[[ Supplied information, beginning ]]

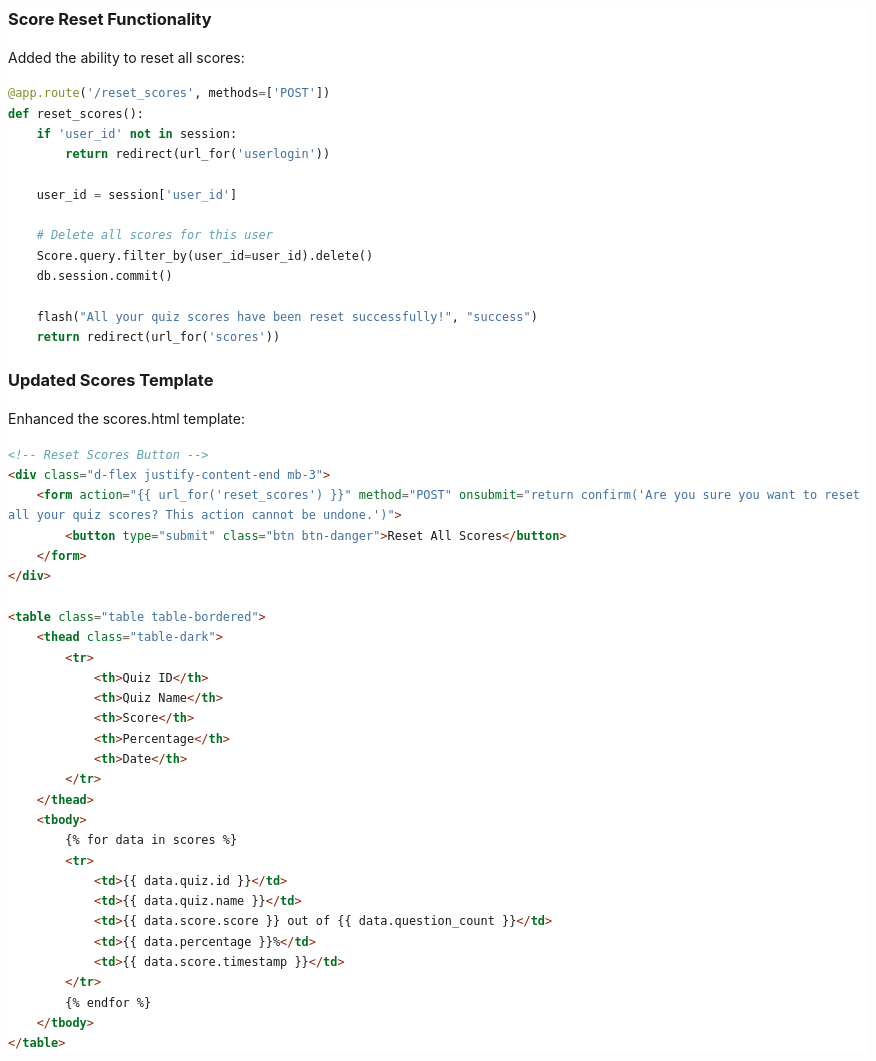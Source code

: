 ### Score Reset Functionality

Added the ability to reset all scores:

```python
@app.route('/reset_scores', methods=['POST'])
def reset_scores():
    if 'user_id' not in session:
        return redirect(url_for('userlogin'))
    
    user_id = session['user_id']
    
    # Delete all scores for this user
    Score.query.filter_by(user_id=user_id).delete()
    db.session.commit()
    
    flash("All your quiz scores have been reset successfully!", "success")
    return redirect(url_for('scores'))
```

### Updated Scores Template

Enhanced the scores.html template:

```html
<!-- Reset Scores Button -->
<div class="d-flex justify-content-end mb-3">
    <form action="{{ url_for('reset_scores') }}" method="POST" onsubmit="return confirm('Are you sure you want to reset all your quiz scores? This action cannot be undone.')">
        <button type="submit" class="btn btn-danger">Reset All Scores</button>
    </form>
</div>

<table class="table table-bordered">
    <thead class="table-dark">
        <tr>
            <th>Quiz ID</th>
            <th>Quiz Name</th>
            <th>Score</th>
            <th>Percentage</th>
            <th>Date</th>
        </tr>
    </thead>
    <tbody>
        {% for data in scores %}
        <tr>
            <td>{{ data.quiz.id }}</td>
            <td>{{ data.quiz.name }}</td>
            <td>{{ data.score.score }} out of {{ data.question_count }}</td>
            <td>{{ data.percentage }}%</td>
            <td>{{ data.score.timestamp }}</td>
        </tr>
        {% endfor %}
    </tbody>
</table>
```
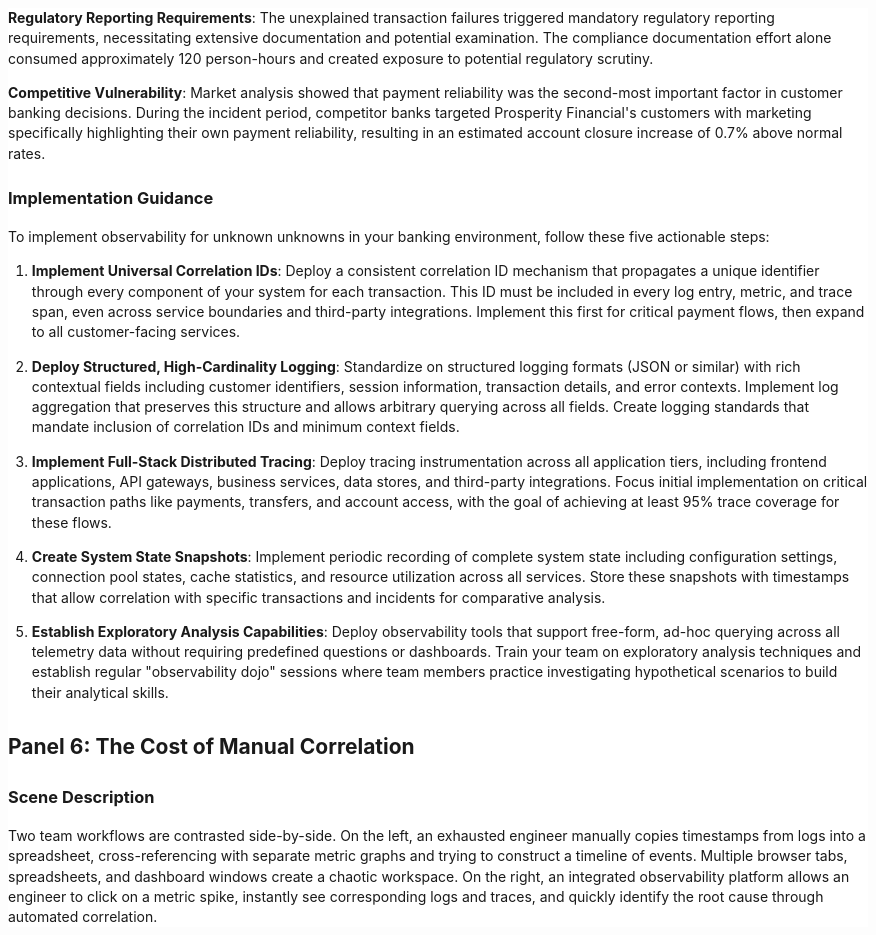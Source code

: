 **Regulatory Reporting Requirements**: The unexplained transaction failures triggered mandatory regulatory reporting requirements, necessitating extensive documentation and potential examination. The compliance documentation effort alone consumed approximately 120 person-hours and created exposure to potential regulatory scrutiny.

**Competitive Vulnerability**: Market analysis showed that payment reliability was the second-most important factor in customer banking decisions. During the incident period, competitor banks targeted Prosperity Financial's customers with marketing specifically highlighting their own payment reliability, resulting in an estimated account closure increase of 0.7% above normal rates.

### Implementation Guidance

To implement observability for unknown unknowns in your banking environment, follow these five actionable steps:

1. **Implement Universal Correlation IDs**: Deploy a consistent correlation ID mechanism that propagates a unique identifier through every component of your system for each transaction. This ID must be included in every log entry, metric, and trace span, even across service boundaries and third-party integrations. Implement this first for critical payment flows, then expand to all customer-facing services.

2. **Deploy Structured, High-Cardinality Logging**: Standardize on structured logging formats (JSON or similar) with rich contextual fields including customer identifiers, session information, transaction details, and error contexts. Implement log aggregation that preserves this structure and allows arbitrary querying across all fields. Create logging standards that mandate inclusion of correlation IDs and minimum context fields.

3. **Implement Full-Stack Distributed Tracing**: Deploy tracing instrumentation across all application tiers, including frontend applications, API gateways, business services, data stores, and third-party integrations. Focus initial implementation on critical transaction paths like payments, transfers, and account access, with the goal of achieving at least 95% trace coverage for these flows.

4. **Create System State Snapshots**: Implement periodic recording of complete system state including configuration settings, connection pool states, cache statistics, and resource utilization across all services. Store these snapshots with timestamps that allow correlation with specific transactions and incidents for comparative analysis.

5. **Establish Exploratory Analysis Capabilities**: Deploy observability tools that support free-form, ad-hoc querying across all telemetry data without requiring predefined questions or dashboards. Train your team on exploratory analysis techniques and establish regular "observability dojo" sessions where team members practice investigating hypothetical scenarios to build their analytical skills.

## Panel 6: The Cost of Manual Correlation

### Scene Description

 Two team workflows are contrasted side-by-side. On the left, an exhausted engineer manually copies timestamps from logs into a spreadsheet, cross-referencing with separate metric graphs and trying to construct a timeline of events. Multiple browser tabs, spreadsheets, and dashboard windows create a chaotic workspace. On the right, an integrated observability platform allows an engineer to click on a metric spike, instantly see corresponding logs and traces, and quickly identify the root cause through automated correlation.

[[ Supplied information, end ]]

Reproduce each line of the material that mentions "banking".

= Result for this task =
**Competitive Vulnerability**: Market analysis showed that payment reliability was the second-most important factor in customer banking decisions. During the incident period, competitor banks targeted Prosperity Financial's customers with marketing specifically highlighting their own payment reliability, resulting in an estimated account closure increase of 0.7% above normal rates.
To implement observability for unknown unknowns in your banking environment, follow these five actionable steps:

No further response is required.